[Source texts of formatted documents]
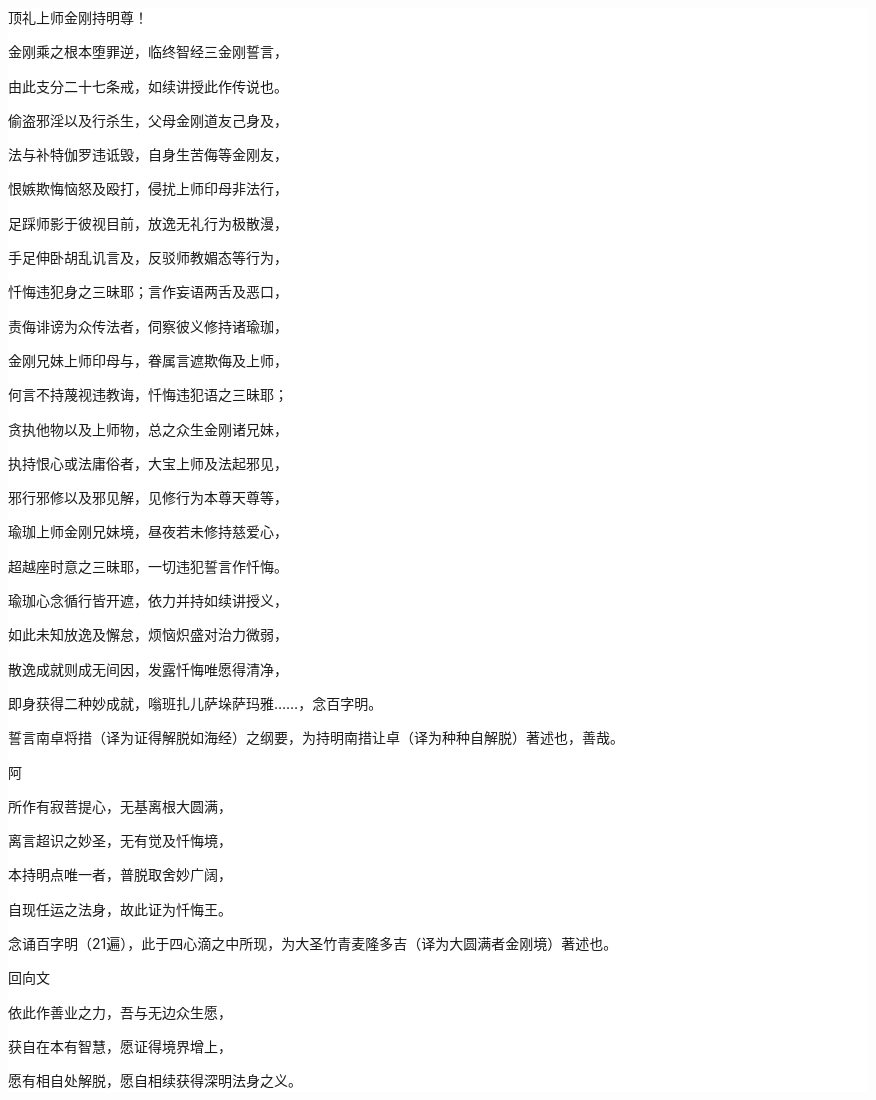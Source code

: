  

顶礼上师金刚持明尊！

金刚乘之根本堕罪逆，临终智经三金刚誓言，

由此支分二十七条戒，如续讲授此作传说也。

偷盗邪淫以及行杀生，父母金刚道友己身及，

法与补特伽罗违诋毁，自身生苦侮等金刚友，

恨嫉欺悔恼怒及殴打，侵扰上师印母非法行，

足踩师影于彼视目前，放逸无礼行为极散漫，

手足伸卧胡乱讥言及，反驳师教媚态等行为，

忏悔违犯身之三昧耶；言作妄语两舌及恶口，

责侮诽谤为众传法者，伺察彼义修持诸瑜珈，

金刚兄妹上师印母与，眷属言遮欺侮及上师，

何言不持蔑视违教诲，忏悔违犯语之三昧耶；

贪执他物以及上师物，总之众生金刚诸兄妹，

执持恨心或法庸俗者，大宝上师及法起邪见，

邪行邪修以及邪见解，见修行为本尊天尊等，

瑜珈上师金刚兄妹境，昼夜若未修持慈爱心，

超越座时意之三昧耶，一切违犯誓言作忏悔。

瑜珈心念循行皆开遮，依力并持如续讲授义，

如此未知放逸及懈怠，烦恼炽盛对治力微弱，

散逸成就则成无间因，发露忏悔唯愿得清净，

即身获得二种妙成就，嗡班扎儿萨垛萨玛雅……，念百字明。

 

誓言南卓将措（译为证得解脱如海经）之纲要，为持明南措让卓（译为种种自解脱）著述也，善哉。

 

阿

所作有寂菩提心，无基离根大圆满，

离言超识之妙圣，无有觉及忏悔境，

本持明点唯一者，普脱取舍妙广阔，

自现任运之法身，故此证为忏悔王。

 

念诵百字明（21遍），此于四心滴之中所现，为大圣竹青麦隆多吉（译为大圆满者金刚境）著述也。

 

回向文

 

依此作善业之力，吾与无边众生愿，

获自在本有智慧，愿证得境界增上，

愿有相自处解脱，愿自相续获得深明法身之义。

[What the task asks] The data must be reproduced exactly, and no picture may appear in the copy.

[Solution]
Source code

:  

顶礼上师金刚持明尊！

金刚乘之根本堕罪逆，临终智经三金刚誓言，

由此支分二十七条戒，如续讲授此作传说也。

偷盗邪淫以及行杀生，父母金刚道友己身及，

法与补特伽罗违诋毁，自身生苦侮等金刚友，

恨嫉欺悔恼怒及殴打，侵扰上师印母非法行，

足踩师影于彼视目前，放逸无礼行为极散漫，

手足伸卧胡乱讥言及，反驳师教媚态等行为，

忏悔违犯身之三昧耶；言作妄语两舌及恶口，

责侮诽谤为众传法者，伺察彼义修持诸瑜珈，

金刚兄妹上师印母与，眷属言遮欺侮及上师，

何言不持蔑视违教诲，忏悔违犯语之三昧耶；

贪执他物以及上师物，总之众生金刚诸兄妹，

执持恨心或法庸俗者，大宝上师及法起邪见，

邪行邪修以及邪见解，见修行为本尊天尊等，

瑜珈上师金刚兄妹境，昼夜若未修持慈爱心，

超越座时意之三昧耶，一切违犯誓言作忏悔。

瑜珈心念循行皆开遮，依力并持如续讲授义，

如此未知放逸及懈怠，烦恼炽盛对治力微弱，

散逸成就则成无间因，发露忏悔唯愿得清净，

即身获得二种妙成就，嗡班扎儿萨垛萨玛雅……，念百字明。

 

誓言南卓将措（译为证得解脱如海经）之纲要，为持明南措让卓（译为种种自解脱）著述也，善哉。

 

阿

所作有寂菩提心，无基离根大圆满，

离言超识之妙圣，无有觉及忏悔境，

本持明点唯一者，普脱取舍妙广阔，

自现任运之法身，故此证为忏悔王。

 

念诵百字明（21遍），此于四心滴之中所现，为大圣竹青麦隆多吉（译为大圆满者金刚境）著述也。

 

回向文

 

依此作善业之力，吾与无边众生愿，

获自在本有智慧，愿证得境界增上，

愿有相自处解脱，愿自相续获得深明法身之义。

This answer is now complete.